# [Task details]
Scan the entries below and state how many lines contain "begin". No other output.

# [Data provided]

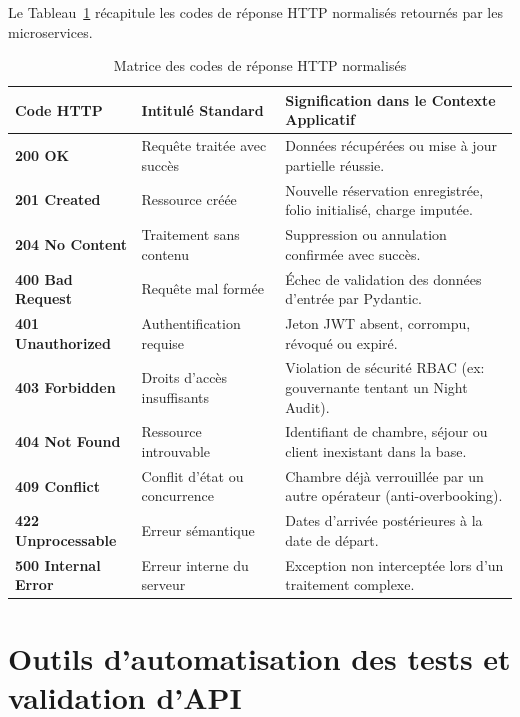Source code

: \documentclass[12pt,a4paper,oneside]{report}
\begin{document}
Le Tableau~\ref{tab:api_codes_detail} récapitule les codes de réponse HTTP normalisés retournés par les microservices.

\begin{table}[H]
\centering
\small
\renewcommand{\arraystretch}{1.3}
\begin{tabularx}{\textwidth}{|p{2.5cm}|p{3.5cm}|X|}
\hline
\textbf{Code HTTP} & \textbf{Intitulé Standard} & \textbf{Signification dans le Contexte Applicatif} \\
\hline
\textbf{200 OK} & Requête traitée avec succès & Données récupérées ou mise à jour partielle réussie. \\
\hline
\textbf{201 Created} & Ressource créée & Nouvelle réservation enregistrée, folio initialisé, charge imputée. \\
\hline
\textbf{204 No Content} & Traitement sans contenu & Suppression ou annulation confirmée avec succès. \\
\hline
\textbf{400 Bad Request} & Requête mal formée & Échec de validation des données d'entrée par Pydantic. \\
\hline
\textbf{401 Unauthorized} & Authentification requise & Jeton JWT absent, corrompu, révoqué ou expiré. \\
\hline
\textbf{403 Forbidden} & Droits d'accès insuffisants & Violation de sécurité RBAC (ex: gouvernante tentant un Night Audit). \\
\hline
\textbf{404 Not Found} & Ressource introuvable & Identifiant de chambre, séjour ou client inexistant dans la base. \\
\hline
\textbf{409 Conflict} & Conflit d'état ou concurrence & Chambre déjà verrouillée par un autre opérateur (anti-overbooking). \\
\hline
\textbf{422 Unprocessable} & Erreur sémantique & Dates d'arrivée postérieures à la date de départ. \\
\hline
\textbf{500 Internal Error} & Erreur interne du serveur & Exception non interceptée lors d'un traitement complexe. \\
\hline
\end{tabularx}
\caption{Matrice des codes de réponse HTTP normalisés}
\label{tab:api_codes_detail}
\end{table}

\section{Outils d'automatisation des tests et validation d'API}
\end{document}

# [Result for this exercise]
3